Dataset records section start

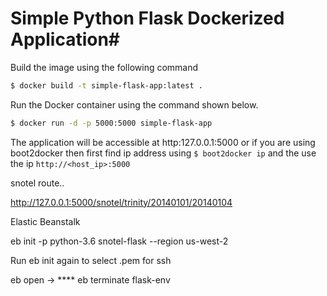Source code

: # Simple Python Flask Dockerized Application#

Build the image using the following command

```bash
$ docker build -t simple-flask-app:latest .
```

Run the Docker container using the command shown below.

```bash
$ docker run -d -p 5000:5000 simple-flask-app
```

The application will be accessible at http:127.0.0.1:5000 or if you are using boot2docker then first find ip address using `$ boot2docker ip` and the use the ip `http://<host_ip>:5000`

snotel route..

http://127.0.0.1:5000/snotel/trinity/20140101/20140104


Elastic Beanstalk

eb init -p python-3.6 snotel-flask --region us-west-2

Run eb init again to select .pem for ssh

eb open -> ****
eb terminate flask-env




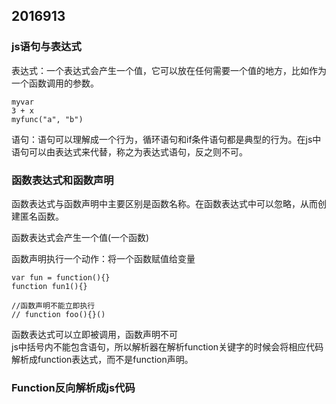 ## 2016913
### js语句与表达式
表达式：一个表达式会产生一个值，它可以放在任何需要一个值的地方，比如作为一个函数调用的参数。
```
myvar
3 + x
myfunc("a", "b")
```

语句：语句可以理解成一个行为，循环语句和if条件语句都是典型的行为。在js中语句可以由表达式来代替，称之为表达式语句，反之则不可。

### 函数表达式和函数声明
函数表达式与函数声明中主要区别是函数名称。在函数表达式中可以忽略，从而创建匿名函数。   


函数表达式会产生一个值(一个函数)   


函数声明执行一个动作：将一个函数赋值给变量  
```
var fun = function(){}
function fun1(){}
```

```
//函数声明不能立即执行
// function foo(){}()
```

函数表达式可以立即被调用，函数声明不可   
js中括号内不能包含语句，所以解析器在解析function关键字的时候会将相应代码解析成function表达式，而不是function声明。 

### Function反向解析成js代码  
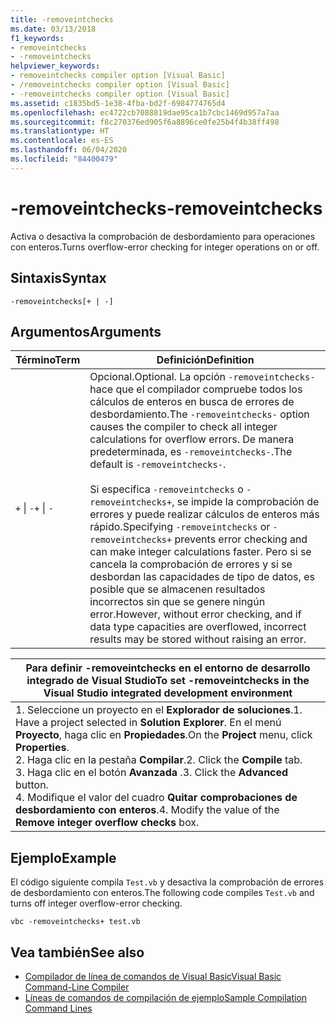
 ```yaml
---
title: -removeintchecks
ms.date: 03/13/2018
f1_keywords:
- removeintchecks
- -removeintchecks
helpviewer_keywords:
- removeintchecks compiler option [Visual Basic]
- /removeintchecks compiler option [Visual Basic]
- -removeintchecks compiler option [Visual Basic]
ms.assetid: c1835bd5-1e38-4fba-bd2f-6984774765d4
ms.openlocfilehash: ec4722cb7088819dae95ca1b7cbc1469d957a7aa
ms.sourcegitcommit: f8c270376ed905f6a8896ce0fe25b4f4b38ff498
ms.translationtype: HT
ms.contentlocale: es-ES
ms.lasthandoff: 06/04/2020
ms.locfileid: "84400479"
---
```

# <a name="-removeintchecks"></a><span data-ttu-id="73196-102">-removeintchecks</span><span class="sxs-lookup"><span data-stu-id="73196-102">-removeintchecks</span></span>
<span data-ttu-id="73196-103">Activa o desactiva la comprobación de desbordamiento para operaciones con enteros.</span><span class="sxs-lookup"><span data-stu-id="73196-103">Turns overflow-error checking for integer operations on or off.</span></span>  
  
## <a name="syntax"></a><span data-ttu-id="73196-104">Sintaxis</span><span class="sxs-lookup"><span data-stu-id="73196-104">Syntax</span></span>  
  
```console  
-removeintchecks[+ | -]  
```  
  
## <a name="arguments"></a><span data-ttu-id="73196-105">Argumentos</span><span class="sxs-lookup"><span data-stu-id="73196-105">Arguments</span></span>  
  
|<span data-ttu-id="73196-106">Término</span><span class="sxs-lookup"><span data-stu-id="73196-106">Term</span></span>|<span data-ttu-id="73196-107">Definición</span><span class="sxs-lookup"><span data-stu-id="73196-107">Definition</span></span>|  
|---|---|  
|<span data-ttu-id="73196-108">`+` &#124; `-`</span><span class="sxs-lookup"><span data-stu-id="73196-108">`+` &#124; `-`</span></span>|<span data-ttu-id="73196-109">Opcional.</span><span class="sxs-lookup"><span data-stu-id="73196-109">Optional.</span></span> <span data-ttu-id="73196-110">La opción `-removeintchecks-` hace que el compilador compruebe todos los cálculos de enteros en busca de errores de desbordamiento.</span><span class="sxs-lookup"><span data-stu-id="73196-110">The `-removeintchecks-` option causes the compiler to check all integer calculations for overflow errors.</span></span> <span data-ttu-id="73196-111">De manera predeterminada, es `-removeintchecks-`.</span><span class="sxs-lookup"><span data-stu-id="73196-111">The default is `-removeintchecks-`.</span></span><br /><br /> <span data-ttu-id="73196-112">Si especifica `-removeintchecks` o `-removeintchecks+`, se impide la comprobación de errores y puede realizar cálculos de enteros más rápido.</span><span class="sxs-lookup"><span data-stu-id="73196-112">Specifying `-removeintchecks` or `-removeintchecks+` prevents error checking and can make integer calculations faster.</span></span> <span data-ttu-id="73196-113">Pero si se cancela la comprobación de errores y si se desbordan las capacidades de tipo de datos, es posible que se almacenen resultados incorrectos sin que se genere ningún error.</span><span class="sxs-lookup"><span data-stu-id="73196-113">However, without error checking, and if data type capacities are overflowed, incorrect results may be stored without raising an error.</span></span>|  
  
|<span data-ttu-id="73196-114">Para definir -removeintchecks en el entorno de desarrollo integrado de Visual Studio</span><span class="sxs-lookup"><span data-stu-id="73196-114">To set -removeintchecks in the Visual Studio integrated development environment</span></span>|  
|---|  
|<span data-ttu-id="73196-115">1.  Seleccione un proyecto en el **Explorador de soluciones**.</span><span class="sxs-lookup"><span data-stu-id="73196-115">1.  Have a project selected in **Solution Explorer**.</span></span> <span data-ttu-id="73196-116">En el menú **Proyecto**, haga clic en **Propiedades**.</span><span class="sxs-lookup"><span data-stu-id="73196-116">On the **Project** menu, click **Properties**.</span></span> <br /><span data-ttu-id="73196-117">2.  Haga clic en la pestaña **Compilar**.</span><span class="sxs-lookup"><span data-stu-id="73196-117">2.  Click the **Compile** tab.</span></span><br /><span data-ttu-id="73196-118">3.  Haga clic en el botón **Avanzada** .</span><span class="sxs-lookup"><span data-stu-id="73196-118">3.  Click the **Advanced** button.</span></span><br /><span data-ttu-id="73196-119">4.  Modifique el valor del cuadro **Quitar comprobaciones de desbordamiento con enteros**.</span><span class="sxs-lookup"><span data-stu-id="73196-119">4.  Modify the value of the **Remove integer overflow checks** box.</span></span>|  
  
## <a name="example"></a><span data-ttu-id="73196-120">Ejemplo</span><span class="sxs-lookup"><span data-stu-id="73196-120">Example</span></span>  
 <span data-ttu-id="73196-121">El código siguiente compila `Test.vb` y desactiva la comprobación de errores de desbordamiento con enteros.</span><span class="sxs-lookup"><span data-stu-id="73196-121">The following code compiles `Test.vb` and turns off integer overflow-error checking.</span></span>  
  
```console
vbc -removeintchecks+ test.vb  
```  
  
## <a name="see-also"></a><span data-ttu-id="73196-122">Vea también</span><span class="sxs-lookup"><span data-stu-id="73196-122">See also</span></span>

- [<span data-ttu-id="73196-123">Compilador de línea de comandos de Visual Basic</span><span class="sxs-lookup"><span data-stu-id="73196-123">Visual Basic Command-Line Compiler</span></span>](index.md)
- [<span data-ttu-id="73196-124">Líneas de comandos de compilación de ejemplo</span><span class="sxs-lookup"><span data-stu-id="73196-124">Sample Compilation Command Lines</span></span>](sample-compilation-command-lines.md)
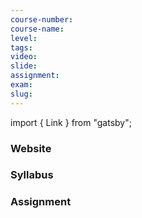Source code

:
 ```yaml
---
course-number:
course-name:
level:
tags:
video:
slide:
assignment:
exam:
slug:
---
```


import { Link } from "gatsby";

### Website

### Syllabus

### Assignment

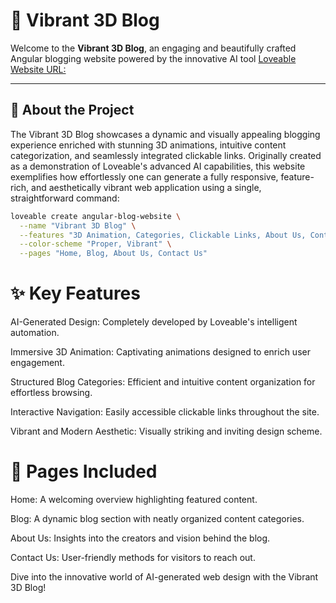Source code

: # 🌟 Vibrant 3D Blog

Welcome to the **Vibrant 3D Blog**, an engaging and beautifully crafted Angular blogging website powered by the innovative AI tool [Loveable](https://github.com/loveable)
[Website URL:](https://blog-template-love.netlify.app/)

---

## 🚀 About the Project

The Vibrant 3D Blog showcases a dynamic and visually appealing blogging experience enriched with stunning 3D animations, intuitive content categorization, and seamlessly integrated clickable links. Originally created as a demonstration of Loveable's advanced AI capabilities, this website exemplifies how effortlessly one can generate a fully responsive, feature-rich, and aesthetically vibrant web application using a single, straightforward command:

```bash
loveable create angular-blog-website \
  --name "Vibrant 3D Blog" \
  --features "3D Animation, Categories, Clickable Links, About Us, Contact Us" \
  --color-scheme "Proper, Vibrant" \
  --pages "Home, Blog, About Us, Contact Us"
```
# ✨ Key Features
AI-Generated Design: Completely developed by Loveable's intelligent automation.

Immersive 3D Animation: Captivating animations designed to enrich user engagement.

Structured Blog Categories: Efficient and intuitive content organization for effortless browsing.

Interactive Navigation: Easily accessible clickable links throughout the site.

Vibrant and Modern Aesthetic: Visually striking and inviting design scheme.

# 📄 Pages Included
Home: A welcoming overview highlighting featured content.

Blog: A dynamic blog section with neatly organized content categories.

About Us: Insights into the creators and vision behind the blog.

Contact Us: User-friendly methods for visitors to reach out.

Dive into the innovative world of AI-generated web design with the Vibrant 3D Blog!
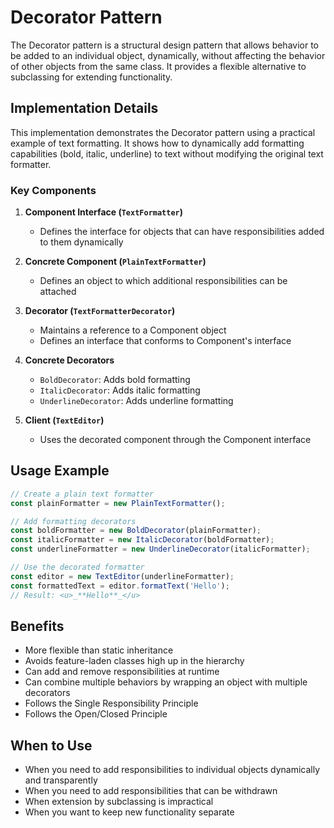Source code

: # Decorator Pattern

The Decorator pattern is a structural design pattern that allows behavior to be added to an individual object, dynamically, without affecting the behavior of other objects from the same class. It provides a flexible alternative to subclassing for extending functionality.

## Implementation Details

This implementation demonstrates the Decorator pattern using a practical example of text formatting. It shows how to dynamically add formatting capabilities (bold, italic, underline) to text without modifying the original text formatter.

### Key Components

1. **Component Interface (`TextFormatter`)**

   - Defines the interface for objects that can have responsibilities added to them dynamically

2. **Concrete Component (`PlainTextFormatter`)**

   - Defines an object to which additional responsibilities can be attached

3. **Decorator (`TextFormatterDecorator`)**

   - Maintains a reference to a Component object
   - Defines an interface that conforms to Component's interface

4. **Concrete Decorators**

   - `BoldDecorator`: Adds bold formatting
   - `ItalicDecorator`: Adds italic formatting
   - `UnderlineDecorator`: Adds underline formatting

5. **Client (`TextEditor`)**
   - Uses the decorated component through the Component interface

## Usage Example

```typescript
// Create a plain text formatter
const plainFormatter = new PlainTextFormatter();

// Add formatting decorators
const boldFormatter = new BoldDecorator(plainFormatter);
const italicFormatter = new ItalicDecorator(boldFormatter);
const underlineFormatter = new UnderlineDecorator(italicFormatter);

// Use the decorated formatter
const editor = new TextEditor(underlineFormatter);
const formattedText = editor.formatText('Hello');
// Result: <u>_**Hello**_</u>
```

## Benefits

- More flexible than static inheritance
- Avoids feature-laden classes high up in the hierarchy
- Can add and remove responsibilities at runtime
- Can combine multiple behaviors by wrapping an object with multiple decorators
- Follows the Single Responsibility Principle
- Follows the Open/Closed Principle

## When to Use

- When you need to add responsibilities to individual objects dynamically and transparently
- When you need to add responsibilities that can be withdrawn
- When extension by subclassing is impractical
- When you want to keep new functionality separate
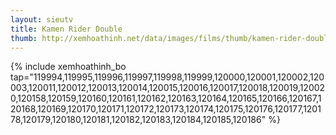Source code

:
 ```yaml
---
layout: sieutv
title: Kamen Rider Double
thumb: http://xemhoathinh.net/data/images/films/thumb/kamen-rider-double-kamen-rider-double-2009.jpg
---
```

{% include xemhoathinh_bo tap="119994,119995,119996,119997,119998,119999,120000,120001,120002,120003,120011,120012,120013,120014,120015,120016,120017,120018,120019,120020,120158,120159,120160,120161,120162,120163,120164,120165,120166,120167,120168,120169,120170,120171,120172,120173,120174,120175,120176,120177,120178,120179,120180,120181,120182,120183,120184,120185,120186" %} 
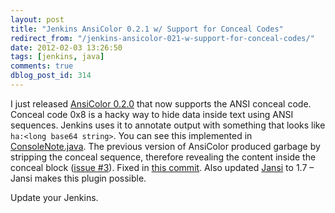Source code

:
 ```yaml
---
layout: post
title: "Jenkins AnsiColor 0.2.1 w/ Support for Conceal Codes"
redirect_from: "/jenkins-ansicolor-021-w-support-for-conceal-codes/"
date: 2012-02-03 13:26:50
tags: [jenkins, java]
comments: true
dblog_post_id: 314
---
```

I just released [AnsiColor 0.2.0](https://plugins.jenkins.io/ansicolor) that now supports the ANSI conceal code. Conceal code 0x8 is a hacky way to hide data inside text using ANSI sequences. Jenkins uses it to annotate output with something that looks like `ha:<long base64 string>`. You can see this implemented in [ConsoleNote.java](https://github.com/jenkinsci/jenkins/blob/master/core/src/main/java/hudson/console/ConsoleNote.java). The previous version of AnsiColor produced garbage by stripping the conceal sequence, therefore revealing the content inside the conceal block ([issue #3](https://github.com/dblock/jenkins-ansicolor-plugin/issues/3)). Fixed in [this commit](https://github.com/dblock/jenkins-ansicolor-plugin/commit/c804caf8f1f785a0bd0eaf47f231a1f22b8b0356). Also updated [Jansi](https://github.com/fusesource/jansi/) to 1.7 – Jansi makes this plugin possible.

Update your Jenkins.
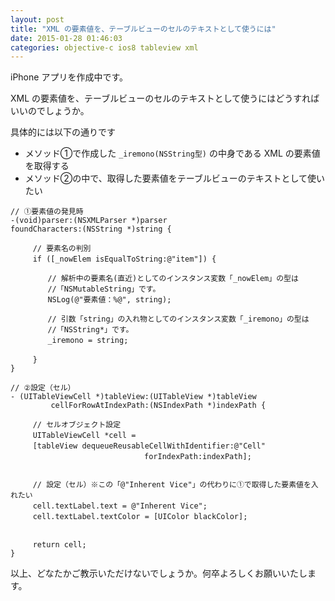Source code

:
 ```yaml
---
layout: post
title: "XML の要素値を、テーブルビューのセルのテキストとして使うには"
date: 2015-01-28 01:46:03
categories: objective-c ios8 tableview xml
---
```

<p>iPhone アプリを作成中です。</p>

<p>XML の要素値を、テーブルビューのセルのテキストとして使うにはどうすればいいのでしょうか。</p>

<p>具体的には以下の通りです</p>

<ul>
<li>メソッド①で作成した <code>_iremono(NSString型)</code> の中身である XML の要素値を取得する</li>
<li>メソッド②の中で、取得した要素値をテーブルビューのテキストとして使いたい</li>
</ul>

<pre class="lang-objc prettyprint-override"><code>// ①要素値の発見時
-(void)parser:(NSXMLParser *)parser
foundCharacters:(NSString *)string {

　　　// 要素名の判別
　　　if ([_nowElem isEqualToString:@"item"]) {

　　　　　// 解析中の要素名(直近)としてのインスタンス変数「_nowElem」の型は
　　　　　//「NSMutableString」です。
　　　　　NSLog(@"要素値：%@", string);

　　　　　// 引数「string」の入れ物としてのインスタンス変数「_iremono」の型は
　　　　　//「NSString*」です。
　　　　　_iremono = string;

　　　}
}

// ②設定（セル）
- (UITableViewCell *)tableView:(UITableView *)tableView
         cellForRowAtIndexPath:(NSIndexPath *)indexPath {

　　　// セルオブジェクト設定
　　　UITableViewCell *cell =
　　　[tableView dequeueReusableCellWithIdentifier:@"Cell"
　　　　　　　　　　　　　　　　　　forIndexPath:indexPath];


　　　// 設定（セル）※この「@"Inherent Vice"」の代わりに①で取得した要素値を入れたい
　　　cell.textLabel.text = @"Inherent Vice";
　　　cell.textLabel.textColor = [UIColor blackColor];


　　　return cell;
}
</code></pre>

<p>以上、どなたかご教示いただけないでしょうか。何卒よろしくお願いいたします。</p>
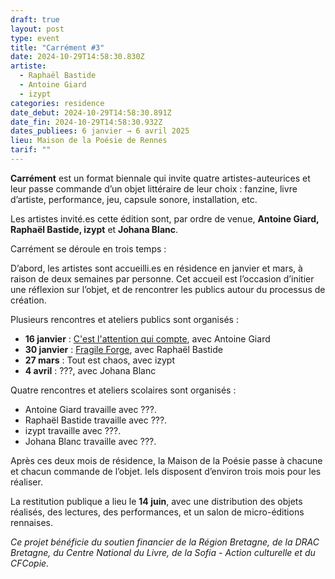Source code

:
 ```yaml
---
draft: true
layout: post
type: event
title: "Carrément #3"
date: 2024-10-29T14:58:30.830Z
artiste:
  - Raphaël Bastide
  - Antoine Giard
  - izypt
categories: residence
date_debut: 2024-10-29T14:58:30.891Z
date_fin: 2024-10-29T14:58:30.932Z
dates_publiees: 6 janvier → 6 avril 2025
lieu: Maison de la Poésie de Rennes
tarif: ""
---
```

**Carrément** est un format biennale qui invite quatre artistes-auteurices et leur passe commande d’un objet littéraire de leur choix : fanzine, livre d’artiste, performance, jeu, capsule sonore, installation, etc.

Les artistes invité.es cette édition sont, par ordre de venue, **Antoine Giard, Raphaël Bastide, izypt** et **Johana Blanc**. 

Carrément se déroule en trois temps :

D’abord, les artistes sont accueilli.es en résidence en janvier et mars, à raison de deux semaines par personne. Cet accueil est l’occasion d’initier une réflexion sur l’objet, et de rencontrer les publics autour du processus de création.

Plusieurs rencontres et ateliers publics sont organisés :

* **16 janvier** : [C'est l'attention qui compte](https://maiporennes.fr/rencontre/2024/10/29/rencontre-cest-lattention-qui-compte), avec Antoine Giard
* **30 janvier** : [Fragile Forge](https://maiporennes.fr/rencontre/2024/10/21/rencontre-fragile-forge), avec Raphaël Bastide
* **27 mars** : Tout est chaos, avec izypt
* **4 avril** : ???, avec Johana Blanc

Quatre rencontres et ateliers scolaires sont organisés :

* Antoine Giard travaille avec ???.
* Raphaël Bastide travaille avec ???.
* izypt travaille avec ???.
* Johana Blanc travaille avec ???.

Après ces deux mois de résidence, la Maison de la Poésie passe à chacune et chacun commande de l’objet. Iels disposent d’environ trois mois pour les réaliser.

La restitution publique a lieu le **14 juin**, avec une distribution des objets réalisés, des lectures, des performances, et un salon de micro-éditions rennaises.

*Ce projet bénéficie du soutien financier de la Région Bretagne, de la DRAC Bretagne, du Centre National du Livre, de la Sofia - Action culturelle et du CFCopie.*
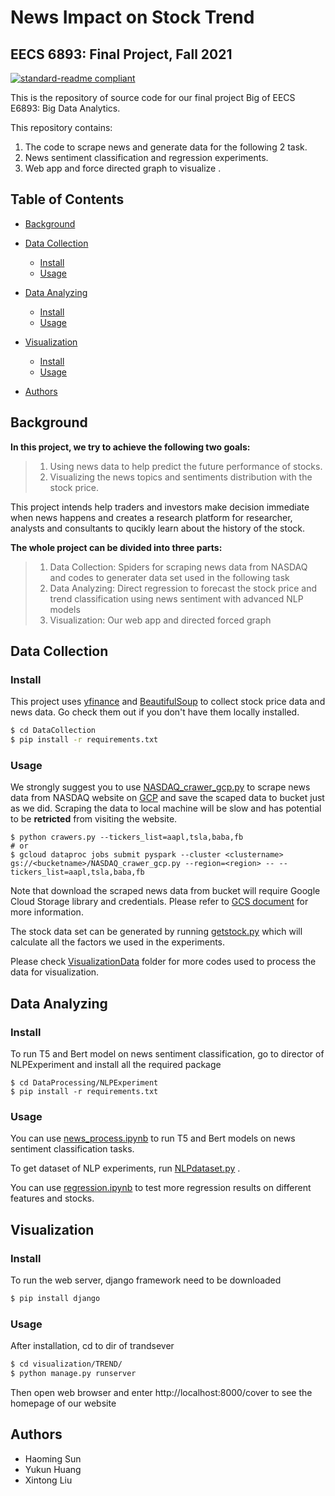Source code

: # News Impact on Stock Trend
## EECS 6893: Final Project, Fall 2021


[![standard-readme compliant](https://img.shields.io/badge/readme%20style-standard-brightgreen.svg?style=flat-square)]()



This is the repository of source code for our final project Big of EECS E6893: Big Data Analytics.

This repository contains:

1. The code to scrape news and generate data for the following 2 task. 
2. News sentiment classification and regression experiments.
3. Web app and force directed graph to visualize .

## Table of Contents

- [Background](#background)
- [Data Collection](#data-collection)
    - [Install](#install-1)
    - [Usage](#usage-2)
- [Data Analyzing](#data-analyzing)
    - [Install](#install-2)
    - [Usage](#usage-2)
- [Visualization](#visualization)
    - [Install](#install-3)
    - [Usage](#usage-3)

- [Authors](#authors)

## Background

**In this project, we try to achieve the following two goals:**
>1. Using news data to help predict the future performance of stocks.
>2. Visualizing the news topics and sentiments distribution with the stock price.

This project intends help traders and investors make decision immediate when news happens and creates a research platform for researcher, analysts and consultants to qucikly learn about the history of the stock.    

**The whole project can be divided into three parts:**
>1. Data Collection: Spiders for scraping news data from NASDAQ and codes to generater data set used in the following task
>2. Data Analyzing: Direct regression to forecast the stock price and trend classification using news sentiment with advanced NLP models
>3. Visualization: Our web app and directed forced graph


## Data Collection
### Install

This project uses [yfinance](https://pypi.org/project/yfinance/) and [BeautifulSoup](https://www.crummy.com/software/BeautifulSoup/bs4/doc/#) to collect stock price data and news data. Go check them out if you don't have them locally installed.

```sh
$ cd DataCollection
$ pip install -r requirements.txt
```

### Usage
We strongly suggest you to use [NASDAQ_crawer_gcp.py](NASDAQ_crawer_gcp.py) to scrape news data from NASDAQ website on [GCP](https://cloud.google.com/gcp/?utm_source=google&utm_medium=cpc&utm_campaign=na-US-all-en-dr-bkws-all-all-trial-e-dr-1009892&utm_content=text-ad-none-any-DEV_c-CRE_491349594127-ADGP_Desk%20%7C%20BKWS%20-%20EXA%20%7C%20Txt%20~%20Google%20Cloud%20Platform%20Core-KWID_43700060017921809-kwd-87853815&utm_term=KW_gcp-ST_gcp&gclid=CjwKCAiAtouOBhA6EiwA2nLKH59b5SmglmYbXWUS7LDXthhKeRssZP42aF3l2c_aieWNQBSH1ydtjhoCrP0QAvD_BwE&gclsrc=aw.ds) and save the scaped data to bucket just as we did. Scraping the data to local machine will be slow and has potential to be **retricted** from visiting the website. 

```
$ python crawers.py --tickers_list=aapl,tsla,baba,fb
# or
$ gcloud dataproc jobs submit pyspark --cluster <clustername> gs://<bucketname>/NASDAQ_crawer_gcp.py --region=<region> -- --tickers_list=aapl,tsla,baba,fb
```

Note that download the scraped news data from bucket will require Google Cloud Storage library and credentials. Please refer to [GCS document](https://cloud.google.com/docs/authentication/getting-started) for more information.

The stock data set can be generated by running [getstock.py](getstock.py) which will calculate all the factors we used in the experiments.


Please check [VisualizationData](DataCollection/VisualizationData) folder for more codes used to process the data for visualization.


## Data Analyzing

### Install
To run T5 and Bert model on news sentiment classification, go to director of NLPExperiment and install all the required package
```
$ cd DataProcessing/NLPExperiment
$ pip install -r requirements.txt
```

### Usage

You can use [news_process.ipynb](DataAnalyzing/NLPExperiment/news_process.ipynb) to run T5 and Bert models on news sentiment classification tasks.  

To get dataset of NLP experiments, run [NLPdataset.py](DataCollection/NLPdataset.py) .

You can use [regression.ipynb](DataAnalyzing/RegressionExperiment/regression.ipynb) to test more regression results on different features and stocks.

## Visualization
### Install
To run the web server,  django framework need to be downloaded
```sh
$ pip install django
```

### Usage
After installation, cd to dir of trandsever 
```sh
$ cd visualization/TREND/
$ python manage.py runserver
```
Then open web browser  and enter http://localhost:8000/cover to see the homepage of our website





## Authors
* Haoming Sun
* Yukun Huang
* Xintong Liu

Dataset records section end

→ Exercise details: What you write out is the stretch of entries from the line containing "cell.textLabel.textColor = [UIColor" to the line containing "Carrément se déroule", word for word, with both end lines and no pictures.

→ Answer area:
　　　cell.textLabel.textColor = [UIColor blackColor];


　　　return cell;
}
</code></pre>

<p>以上、どなたかご教示いただけないでしょうか。何卒よろしくお願いいたします。</p>
Source code

:
 ```yaml
---
draft: true
layout: post
type: event
title: "Carrément #3"
date: 2024-10-29T14:58:30.830Z
artiste:
  - Raphaël Bastide
  - Antoine Giard
  - izypt
categories: residence
date_debut: 2024-10-29T14:58:30.891Z
date_fin: 2024-10-29T14:58:30.932Z
dates_publiees: 6 janvier → 6 avril 2025
lieu: Maison de la Poésie de Rennes
tarif: ""
---
```

**Carrément** est un format biennale qui invite quatre artistes-auteurices et leur passe commande d’un objet littéraire de leur choix : fanzine, livre d’artiste, performance, jeu, capsule sonore, installation, etc.

Les artistes invité.es cette édition sont, par ordre de venue, **Antoine Giard, Raphaël Bastide, izypt** et **Johana Blanc**. 

Carrément se déroule en trois temps :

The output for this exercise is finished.